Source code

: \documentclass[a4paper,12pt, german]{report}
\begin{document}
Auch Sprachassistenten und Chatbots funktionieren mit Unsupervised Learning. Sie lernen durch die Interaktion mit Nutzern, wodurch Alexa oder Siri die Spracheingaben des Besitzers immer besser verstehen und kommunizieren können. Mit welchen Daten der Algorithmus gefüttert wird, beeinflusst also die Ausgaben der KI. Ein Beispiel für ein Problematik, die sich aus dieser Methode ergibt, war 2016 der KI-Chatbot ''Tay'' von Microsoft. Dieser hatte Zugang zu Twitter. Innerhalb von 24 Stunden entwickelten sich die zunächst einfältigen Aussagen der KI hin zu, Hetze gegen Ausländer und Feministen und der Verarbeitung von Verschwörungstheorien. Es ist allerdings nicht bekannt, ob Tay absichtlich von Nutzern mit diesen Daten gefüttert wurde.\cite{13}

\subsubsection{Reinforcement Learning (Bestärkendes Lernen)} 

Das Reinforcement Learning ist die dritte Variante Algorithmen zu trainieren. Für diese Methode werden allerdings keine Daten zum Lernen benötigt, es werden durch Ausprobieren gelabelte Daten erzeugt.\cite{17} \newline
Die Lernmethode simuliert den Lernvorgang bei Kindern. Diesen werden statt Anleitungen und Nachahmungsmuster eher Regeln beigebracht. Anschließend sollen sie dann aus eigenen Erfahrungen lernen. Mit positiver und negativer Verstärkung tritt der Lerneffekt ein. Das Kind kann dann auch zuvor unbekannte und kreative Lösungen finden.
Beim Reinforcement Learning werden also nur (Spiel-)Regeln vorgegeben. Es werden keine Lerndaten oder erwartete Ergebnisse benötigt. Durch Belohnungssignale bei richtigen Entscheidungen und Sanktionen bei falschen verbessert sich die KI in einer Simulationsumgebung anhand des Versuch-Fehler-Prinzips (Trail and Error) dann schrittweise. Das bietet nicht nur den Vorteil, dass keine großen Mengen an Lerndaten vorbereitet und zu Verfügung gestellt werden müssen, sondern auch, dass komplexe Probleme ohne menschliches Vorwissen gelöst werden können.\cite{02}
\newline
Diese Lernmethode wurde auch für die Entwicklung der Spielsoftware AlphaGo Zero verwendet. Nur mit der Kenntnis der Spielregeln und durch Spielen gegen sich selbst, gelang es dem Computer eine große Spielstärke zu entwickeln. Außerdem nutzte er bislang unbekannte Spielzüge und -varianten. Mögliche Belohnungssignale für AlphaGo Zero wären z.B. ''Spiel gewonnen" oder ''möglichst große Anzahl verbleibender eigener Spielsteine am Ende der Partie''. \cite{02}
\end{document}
+++
(Activity):
Write down the full listing again, exactly.

(Result of this exercise):
Source code

: \documentclass[a4paper,12pt, german]{report}
\begin{document}
Auch Sprachassistenten und Chatbots funktionieren mit Unsupervised Learning. Sie lernen durch die Interaktion mit Nutzern, wodurch Alexa oder Siri die Spracheingaben des Besitzers immer besser verstehen und kommunizieren können. Mit welchen Daten der Algorithmus gefüttert wird, beeinflusst also die Ausgaben der KI. Ein Beispiel für ein Problematik, die sich aus dieser Methode ergibt, war 2016 der KI-Chatbot ''Tay'' von Microsoft. Dieser hatte Zugang zu Twitter. Innerhalb von 24 Stunden entwickelten sich die zunächst einfältigen Aussagen der KI hin zu, Hetze gegen Ausländer und Feministen und der Verarbeitung von Verschwörungstheorien. Es ist allerdings nicht bekannt, ob Tay absichtlich von Nutzern mit diesen Daten gefüttert wurde.\cite{13}

\subsubsection{Reinforcement Learning (Bestärkendes Lernen)} 

Das Reinforcement Learning ist die dritte Variante Algorithmen zu trainieren. Für diese Methode werden allerdings keine Daten zum Lernen benötigt, es werden durch Ausprobieren gelabelte Daten erzeugt.\cite{17} \newline
Die Lernmethode simuliert den Lernvorgang bei Kindern. Diesen werden statt Anleitungen und Nachahmungsmuster eher Regeln beigebracht. Anschließend sollen sie dann aus eigenen Erfahrungen lernen. Mit positiver und negativer Verstärkung tritt der Lerneffekt ein. Das Kind kann dann auch zuvor unbekannte und kreative Lösungen finden.
Beim Reinforcement Learning werden also nur (Spiel-)Regeln vorgegeben. Es werden keine Lerndaten oder erwartete Ergebnisse benötigt. Durch Belohnungssignale bei richtigen Entscheidungen und Sanktionen bei falschen verbessert sich die KI in einer Simulationsumgebung anhand des Versuch-Fehler-Prinzips (Trail and Error) dann schrittweise. Das bietet nicht nur den Vorteil, dass keine großen Mengen an Lerndaten vorbereitet und zu Verfügung gestellt werden müssen, sondern auch, dass komplexe Probleme ohne menschliches Vorwissen gelöst werden können.\cite{02}
\newline
Diese Lernmethode wurde auch für die Entwicklung der Spielsoftware AlphaGo Zero verwendet. Nur mit der Kenntnis der Spielregeln und durch Spielen gegen sich selbst, gelang es dem Computer eine große Spielstärke zu entwickeln. Außerdem nutzte er bislang unbekannte Spielzüge und -varianten. Mögliche Belohnungssignale für AlphaGo Zero wären z.B. ''Spiel gewonnen" oder ''möglichst große Anzahl verbleibender eigener Spielsteine am Ende der Partie''. \cite{02}
\end{document}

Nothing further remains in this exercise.